Print what the records say exactly, and omit the pictures.

· · · · ·

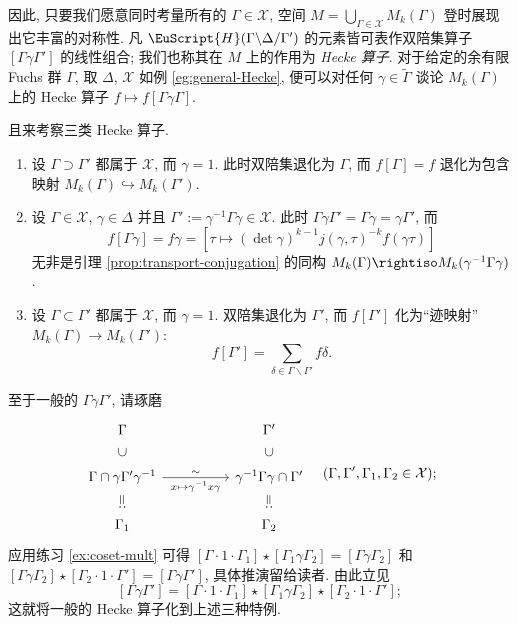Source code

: 因此, 只要我们愿意同时考量所有的 $\Gamma \in \mathcal{X}$, 空间 $M = \bigcup_{\Gamma \in \mathcal{X}} M_k(\Gamma)$ 登时展现出它丰富的对称性. 凡 $\EuScript{H}(\Gamma \backslash \Delta / \Gamma')$ 的元素皆可表作双陪集算子 $[\Gamma\gamma\Gamma']$ 的线性组合; 我们也称其在 $M$ 上的作用为 \emph{Hecke 算子}. 对于给定的余有限 Fuchs 群 $\Gamma$, 取 $\Delta$, $\mathcal{X}$ 如例 \ref{eg:general-Hecke}, 便可以对任何 $\gamma \in \widetilde{\Gamma}$ 谈论 $M_k(\Gamma)$ 上的 Hecke 算子 $f \mapsto f[\Gamma\gamma\Gamma]$. 

且来考察三类 Hecke 算子.
\begin{enumerate}
	\item 设 $\Gamma \supset \Gamma'$ 都属于 $\mathcal{X}$, 而 $\gamma = 1$. 此时双陪集退化为 $\Gamma$, 而 $f[\Gamma] = f$ 退化为包含映射 $M_k(\Gamma) \hookrightarrow M_k(\Gamma')$.
	\item 设 $\Gamma \in \mathcal{X}$, $\gamma \in \Delta$ 并且 $\Gamma' := \gamma^{-1}\Gamma\gamma \in \mathcal{X}$. 此时 $\Gamma\gamma\Gamma' = \Gamma \gamma = \gamma\Gamma'$, 而
		\[ f[\Gamma\gamma] = f \gamma = \left[ \tau \mapsto (\det\gamma)^{k-1} j(\gamma,\tau)^{-k} f(\gamma\tau) \right] \]
		无非是引理 \ref{prop:transport-conjugation} 的同构 $M_k(\Gamma) \rightiso M_k(\gamma^{-1}\Gamma\gamma)$.
	\item 设 $\Gamma \subset \Gamma'$ 都属于 $\mathcal{X}$, 而 $\gamma=1$. 双陪集退化为 $\Gamma'$, 而 $f[\Gamma']$ 化为``迹映射'' $M_k(\Gamma) \to M_k(\Gamma')$:
		\[ f[\Gamma'] = \sum_{\delta \in \Gamma \backslash \Gamma'} f \delta. \]
\end{enumerate}

至于一般的 $\Gamma\gamma\Gamma'$, 请琢磨
\[\begin{tikzcd}
	\Gamma \arrow[phantom, d, "\supset" sloped] & & \Gamma' \arrow[phantom, d, "\supset" sloped] \\
	\Gamma \cap \gamma \Gamma' \gamma^{-1} \arrow[rr, "\sim", "x \mapsto \gamma^{-1}x\gamma"'] & & \gamma^{-1}\Gamma\gamma \cap \Gamma' \\
	\Gamma_1 \arrow[phantom, u, ":=" sloped] & & \Gamma_2 \arrow[phantom, u, ":=" sloped]
\end{tikzcd} \quad (\Gamma, \Gamma', \Gamma_1, \Gamma_2 \in \mathcal{X}) ; \]
应用练习 \ref{ex:coset-mult} 可得 $[\Gamma \cdot 1 \cdot \Gamma_1] \star [\Gamma_1 \gamma \Gamma_2] = [\Gamma \gamma \Gamma_2]$ 和 $[\Gamma \gamma \Gamma_2] \star [\Gamma_2 \cdot 1 \cdot \Gamma'] = [\Gamma \gamma \Gamma']$, 具体推演留给读者. 由此立见
\begin{equation}\label{eqn:Hecke-op-decomp}
	[\Gamma\gamma\Gamma'] = [\Gamma \cdot 1 \cdot \Gamma_1] \star [\Gamma_1 \gamma \Gamma_2] \star [\Gamma_2 \cdot 1 \cdot \Gamma'];
\end{equation}
这就将一般的 Hecke 算子化到上述三种特例.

· · · · ·

[RESULT FOR THIS EXERCISE]
Source code

: 因此, 只要我们愿意同时考量所有的 $\Gamma \in \mathcal{X}$, 空间 $M = \bigcup_{\Gamma \in \mathcal{X}} M_k(\Gamma)$ 登时展现出它丰富的对称性. 凡 $\EuScript{H}(\Gamma \backslash \Delta / \Gamma')$ 的元素皆可表作双陪集算子 $[\Gamma\gamma\Gamma']$ 的线性组合; 我们也称其在 $M$ 上的作用为 \emph{Hecke 算子}. 对于给定的余有限 Fuchs 群 $\Gamma$, 取 $\Delta$, $\mathcal{X}$ 如例 \ref{eg:general-Hecke}, 便可以对任何 $\gamma \in \widetilde{\Gamma}$ 谈论 $M_k(\Gamma)$ 上的 Hecke 算子 $f \mapsto f[\Gamma\gamma\Gamma]$. 

且来考察三类 Hecke 算子.
\begin{enumerate}
	\item 设 $\Gamma \supset \Gamma'$ 都属于 $\mathcal{X}$, 而 $\gamma = 1$. 此时双陪集退化为 $\Gamma$, 而 $f[\Gamma] = f$ 退化为包含映射 $M_k(\Gamma) \hookrightarrow M_k(\Gamma')$.
	\item 设 $\Gamma \in \mathcal{X}$, $\gamma \in \Delta$ 并且 $\Gamma' := \gamma^{-1}\Gamma\gamma \in \mathcal{X}$. 此时 $\Gamma\gamma\Gamma' = \Gamma \gamma = \gamma\Gamma'$, 而
		\[ f[\Gamma\gamma] = f \gamma = \left[ \tau \mapsto (\det\gamma)^{k-1} j(\gamma,\tau)^{-k} f(\gamma\tau) \right] \]
		无非是引理 \ref{prop:transport-conjugation} 的同构 $M_k(\Gamma) \rightiso M_k(\gamma^{-1}\Gamma\gamma)$.
	\item 设 $\Gamma \subset \Gamma'$ 都属于 $\mathcal{X}$, 而 $\gamma=1$. 双陪集退化为 $\Gamma'$, 而 $f[\Gamma']$ 化为``迹映射'' $M_k(\Gamma) \to M_k(\Gamma')$:
		\[ f[\Gamma'] = \sum_{\delta \in \Gamma \backslash \Gamma'} f \delta. \]
\end{enumerate}

至于一般的 $\Gamma\gamma\Gamma'$, 请琢磨
\[\begin{tikzcd}
	\Gamma \arrow[phantom, d, "\supset" sloped] & & \Gamma' \arrow[phantom, d, "\supset" sloped] \\
	\Gamma \cap \gamma \Gamma' \gamma^{-1} \arrow[rr, "\sim", "x \mapsto \gamma^{-1}x\gamma"'] & & \gamma^{-1}\Gamma\gamma \cap \Gamma' \\
	\Gamma_1 \arrow[phantom, u, ":=" sloped] & & \Gamma_2 \arrow[phantom, u, ":=" sloped]
\end{tikzcd} \quad (\Gamma, \Gamma', \Gamma_1, \Gamma_2 \in \mathcal{X}) ; \]
应用练习 \ref{ex:coset-mult} 可得 $[\Gamma \cdot 1 \cdot \Gamma_1] \star [\Gamma_1 \gamma \Gamma_2] = [\Gamma \gamma \Gamma_2]$ 和 $[\Gamma \gamma \Gamma_2] \star [\Gamma_2 \cdot 1 \cdot \Gamma'] = [\Gamma \gamma \Gamma']$, 具体推演留给读者. 由此立见
\begin{equation}\label{eqn:Hecke-op-decomp}
	[\Gamma\gamma\Gamma'] = [\Gamma \cdot 1 \cdot \Gamma_1] \star [\Gamma_1 \gamma \Gamma_2] \star [\Gamma_2 \cdot 1 \cdot \Gamma'];
\end{equation}
这就将一般的 Hecke 算子化到上述三种特例.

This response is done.